'''

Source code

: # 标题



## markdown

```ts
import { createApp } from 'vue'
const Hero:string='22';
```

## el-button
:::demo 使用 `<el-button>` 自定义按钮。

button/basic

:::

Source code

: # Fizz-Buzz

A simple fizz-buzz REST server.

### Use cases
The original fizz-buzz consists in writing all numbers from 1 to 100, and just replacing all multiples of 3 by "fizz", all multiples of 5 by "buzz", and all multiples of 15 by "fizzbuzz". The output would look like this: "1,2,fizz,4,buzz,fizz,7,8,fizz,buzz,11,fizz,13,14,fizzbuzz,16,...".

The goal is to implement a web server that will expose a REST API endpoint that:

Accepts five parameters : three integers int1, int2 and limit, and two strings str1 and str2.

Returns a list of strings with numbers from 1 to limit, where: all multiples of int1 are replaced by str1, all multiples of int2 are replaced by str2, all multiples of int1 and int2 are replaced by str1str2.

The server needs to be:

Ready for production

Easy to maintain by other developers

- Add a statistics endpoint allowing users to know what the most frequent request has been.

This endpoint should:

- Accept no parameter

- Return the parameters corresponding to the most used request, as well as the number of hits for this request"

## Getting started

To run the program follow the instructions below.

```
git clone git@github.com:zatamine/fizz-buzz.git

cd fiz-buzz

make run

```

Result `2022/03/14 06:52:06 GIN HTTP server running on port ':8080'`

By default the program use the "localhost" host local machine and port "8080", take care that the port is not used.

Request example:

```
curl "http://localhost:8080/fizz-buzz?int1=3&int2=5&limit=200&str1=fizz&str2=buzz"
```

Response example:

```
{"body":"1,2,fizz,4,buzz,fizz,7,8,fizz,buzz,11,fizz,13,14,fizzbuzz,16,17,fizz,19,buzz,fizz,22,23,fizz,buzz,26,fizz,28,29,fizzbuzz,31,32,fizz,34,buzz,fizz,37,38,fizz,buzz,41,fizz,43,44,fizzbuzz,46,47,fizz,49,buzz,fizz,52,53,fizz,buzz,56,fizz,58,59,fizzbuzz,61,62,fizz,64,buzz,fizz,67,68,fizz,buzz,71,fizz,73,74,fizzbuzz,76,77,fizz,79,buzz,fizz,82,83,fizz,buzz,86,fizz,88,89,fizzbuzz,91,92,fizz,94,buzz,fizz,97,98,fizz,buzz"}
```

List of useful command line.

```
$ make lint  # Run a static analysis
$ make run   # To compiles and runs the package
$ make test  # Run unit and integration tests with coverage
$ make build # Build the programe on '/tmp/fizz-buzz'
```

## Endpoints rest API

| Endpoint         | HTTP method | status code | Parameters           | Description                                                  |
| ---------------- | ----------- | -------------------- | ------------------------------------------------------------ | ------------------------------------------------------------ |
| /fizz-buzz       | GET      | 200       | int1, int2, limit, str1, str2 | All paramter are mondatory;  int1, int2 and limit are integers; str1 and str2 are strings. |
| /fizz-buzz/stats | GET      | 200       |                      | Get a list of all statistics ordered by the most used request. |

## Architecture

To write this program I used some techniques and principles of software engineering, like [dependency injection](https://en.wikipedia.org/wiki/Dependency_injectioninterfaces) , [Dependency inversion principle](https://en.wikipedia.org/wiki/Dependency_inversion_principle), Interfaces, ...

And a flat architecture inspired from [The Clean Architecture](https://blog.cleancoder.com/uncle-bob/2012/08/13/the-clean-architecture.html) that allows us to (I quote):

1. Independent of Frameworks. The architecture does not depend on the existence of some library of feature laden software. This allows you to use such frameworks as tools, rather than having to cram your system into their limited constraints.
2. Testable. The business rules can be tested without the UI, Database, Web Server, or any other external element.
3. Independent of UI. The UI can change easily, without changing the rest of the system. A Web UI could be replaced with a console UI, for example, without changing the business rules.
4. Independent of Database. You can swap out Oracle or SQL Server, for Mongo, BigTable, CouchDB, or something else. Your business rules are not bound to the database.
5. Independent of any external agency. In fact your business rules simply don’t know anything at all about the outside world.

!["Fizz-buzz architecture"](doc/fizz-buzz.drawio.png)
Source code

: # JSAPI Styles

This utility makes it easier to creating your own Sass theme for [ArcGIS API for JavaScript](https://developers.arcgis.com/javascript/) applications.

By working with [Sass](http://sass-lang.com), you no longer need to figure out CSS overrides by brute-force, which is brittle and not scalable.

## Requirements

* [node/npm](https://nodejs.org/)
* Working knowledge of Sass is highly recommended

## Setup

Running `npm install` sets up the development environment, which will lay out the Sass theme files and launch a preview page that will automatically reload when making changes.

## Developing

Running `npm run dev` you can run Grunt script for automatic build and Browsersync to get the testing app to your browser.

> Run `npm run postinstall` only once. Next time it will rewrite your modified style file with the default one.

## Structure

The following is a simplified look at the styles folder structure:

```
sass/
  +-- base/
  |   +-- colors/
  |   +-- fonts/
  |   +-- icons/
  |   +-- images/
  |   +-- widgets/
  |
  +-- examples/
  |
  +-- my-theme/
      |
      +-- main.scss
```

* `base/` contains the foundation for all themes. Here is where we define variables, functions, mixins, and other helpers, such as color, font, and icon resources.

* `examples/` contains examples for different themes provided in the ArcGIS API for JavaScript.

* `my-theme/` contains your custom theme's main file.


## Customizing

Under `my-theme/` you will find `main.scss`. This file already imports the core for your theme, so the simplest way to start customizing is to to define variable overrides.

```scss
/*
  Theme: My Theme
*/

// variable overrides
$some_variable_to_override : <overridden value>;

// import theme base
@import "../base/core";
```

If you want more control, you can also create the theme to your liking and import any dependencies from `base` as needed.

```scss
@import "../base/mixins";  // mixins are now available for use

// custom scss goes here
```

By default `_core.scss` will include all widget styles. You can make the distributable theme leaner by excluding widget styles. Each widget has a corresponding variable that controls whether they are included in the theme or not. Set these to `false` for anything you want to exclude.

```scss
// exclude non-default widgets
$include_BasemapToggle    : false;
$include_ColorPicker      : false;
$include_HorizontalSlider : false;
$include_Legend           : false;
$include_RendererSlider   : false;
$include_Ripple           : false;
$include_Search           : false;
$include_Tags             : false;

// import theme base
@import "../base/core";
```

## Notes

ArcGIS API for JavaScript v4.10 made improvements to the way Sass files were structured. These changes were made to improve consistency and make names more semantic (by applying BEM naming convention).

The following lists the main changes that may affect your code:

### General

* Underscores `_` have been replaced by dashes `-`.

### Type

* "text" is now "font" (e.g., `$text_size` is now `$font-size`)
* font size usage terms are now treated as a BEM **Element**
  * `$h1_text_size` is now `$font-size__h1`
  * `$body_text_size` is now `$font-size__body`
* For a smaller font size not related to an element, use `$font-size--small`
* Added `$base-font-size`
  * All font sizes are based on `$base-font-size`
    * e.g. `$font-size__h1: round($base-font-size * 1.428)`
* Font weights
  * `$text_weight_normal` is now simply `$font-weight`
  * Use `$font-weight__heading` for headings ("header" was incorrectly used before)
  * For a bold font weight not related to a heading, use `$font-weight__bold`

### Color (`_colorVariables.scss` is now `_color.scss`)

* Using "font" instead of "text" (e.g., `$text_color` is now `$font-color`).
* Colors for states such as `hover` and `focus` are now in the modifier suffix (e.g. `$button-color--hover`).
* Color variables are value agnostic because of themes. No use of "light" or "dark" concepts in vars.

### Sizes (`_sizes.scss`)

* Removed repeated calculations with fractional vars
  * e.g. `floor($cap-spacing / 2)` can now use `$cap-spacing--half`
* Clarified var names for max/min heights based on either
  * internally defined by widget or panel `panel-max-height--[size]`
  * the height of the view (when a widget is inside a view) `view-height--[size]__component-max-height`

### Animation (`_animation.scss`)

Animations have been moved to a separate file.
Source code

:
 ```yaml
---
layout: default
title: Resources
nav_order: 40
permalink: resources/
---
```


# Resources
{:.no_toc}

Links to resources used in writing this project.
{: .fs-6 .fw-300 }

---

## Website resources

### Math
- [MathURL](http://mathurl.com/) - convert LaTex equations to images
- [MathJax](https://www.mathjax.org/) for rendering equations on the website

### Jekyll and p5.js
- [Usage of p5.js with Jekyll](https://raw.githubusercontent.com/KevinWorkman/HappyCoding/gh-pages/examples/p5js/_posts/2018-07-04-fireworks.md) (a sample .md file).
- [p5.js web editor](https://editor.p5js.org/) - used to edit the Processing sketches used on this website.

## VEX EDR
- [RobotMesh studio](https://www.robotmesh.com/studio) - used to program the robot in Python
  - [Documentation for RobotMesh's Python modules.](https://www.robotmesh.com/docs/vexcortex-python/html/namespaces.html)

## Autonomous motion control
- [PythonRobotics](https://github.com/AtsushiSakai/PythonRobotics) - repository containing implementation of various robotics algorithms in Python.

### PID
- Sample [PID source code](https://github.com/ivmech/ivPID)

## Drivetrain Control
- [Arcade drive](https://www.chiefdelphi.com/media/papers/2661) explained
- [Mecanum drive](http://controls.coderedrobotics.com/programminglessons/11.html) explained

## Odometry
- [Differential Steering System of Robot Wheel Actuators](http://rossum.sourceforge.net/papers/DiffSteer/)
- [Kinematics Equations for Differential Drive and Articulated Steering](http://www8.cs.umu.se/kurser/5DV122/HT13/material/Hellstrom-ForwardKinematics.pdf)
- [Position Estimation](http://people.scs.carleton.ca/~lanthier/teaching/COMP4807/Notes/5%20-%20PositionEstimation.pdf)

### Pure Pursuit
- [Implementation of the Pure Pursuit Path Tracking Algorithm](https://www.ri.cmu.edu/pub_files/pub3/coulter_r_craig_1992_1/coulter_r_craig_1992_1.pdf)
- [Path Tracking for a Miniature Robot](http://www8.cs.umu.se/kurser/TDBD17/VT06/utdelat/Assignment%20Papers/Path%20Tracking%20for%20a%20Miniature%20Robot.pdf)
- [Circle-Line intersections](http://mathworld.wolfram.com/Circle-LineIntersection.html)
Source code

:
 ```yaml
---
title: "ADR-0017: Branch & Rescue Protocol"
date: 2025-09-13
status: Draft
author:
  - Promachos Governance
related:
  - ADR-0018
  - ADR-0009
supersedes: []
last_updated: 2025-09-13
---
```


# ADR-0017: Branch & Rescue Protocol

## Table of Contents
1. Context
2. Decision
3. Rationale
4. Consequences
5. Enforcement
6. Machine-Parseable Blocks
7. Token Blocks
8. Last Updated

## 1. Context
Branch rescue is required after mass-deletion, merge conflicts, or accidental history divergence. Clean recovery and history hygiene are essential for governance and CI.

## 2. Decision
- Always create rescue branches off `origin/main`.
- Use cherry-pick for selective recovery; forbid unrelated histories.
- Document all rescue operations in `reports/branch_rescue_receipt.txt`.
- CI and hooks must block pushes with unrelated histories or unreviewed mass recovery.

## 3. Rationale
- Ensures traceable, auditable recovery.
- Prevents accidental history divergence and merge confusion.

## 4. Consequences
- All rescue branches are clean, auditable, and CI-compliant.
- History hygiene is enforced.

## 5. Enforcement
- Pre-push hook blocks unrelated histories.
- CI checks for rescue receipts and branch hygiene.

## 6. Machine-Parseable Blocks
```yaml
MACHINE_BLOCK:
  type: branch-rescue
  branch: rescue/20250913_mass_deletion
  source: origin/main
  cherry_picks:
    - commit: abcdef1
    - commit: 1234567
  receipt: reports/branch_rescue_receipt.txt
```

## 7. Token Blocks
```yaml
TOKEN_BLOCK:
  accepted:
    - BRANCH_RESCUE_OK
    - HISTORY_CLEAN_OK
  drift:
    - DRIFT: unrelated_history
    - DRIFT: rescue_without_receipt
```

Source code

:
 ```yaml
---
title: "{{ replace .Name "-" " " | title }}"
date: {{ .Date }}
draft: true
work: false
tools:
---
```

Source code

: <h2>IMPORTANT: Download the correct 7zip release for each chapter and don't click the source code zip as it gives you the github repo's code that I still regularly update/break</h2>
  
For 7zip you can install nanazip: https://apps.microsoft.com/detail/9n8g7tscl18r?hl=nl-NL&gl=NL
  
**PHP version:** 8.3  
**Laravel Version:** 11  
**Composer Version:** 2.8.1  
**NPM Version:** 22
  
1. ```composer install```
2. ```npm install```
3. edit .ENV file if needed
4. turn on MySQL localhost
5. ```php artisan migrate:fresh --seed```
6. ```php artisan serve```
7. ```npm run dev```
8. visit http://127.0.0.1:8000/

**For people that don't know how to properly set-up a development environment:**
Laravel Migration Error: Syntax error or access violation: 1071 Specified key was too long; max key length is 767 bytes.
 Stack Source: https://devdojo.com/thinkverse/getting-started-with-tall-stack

'''

**WHAT THE EXERCISE ASKS**: Check each line above for the word "edit" and copy the ones that have it.

**SOLUTION**:
- [p5.js web editor](https://editor.p5js.org/) - used to edit the Processing sketches used on this website.
3. edit .ENV file if needed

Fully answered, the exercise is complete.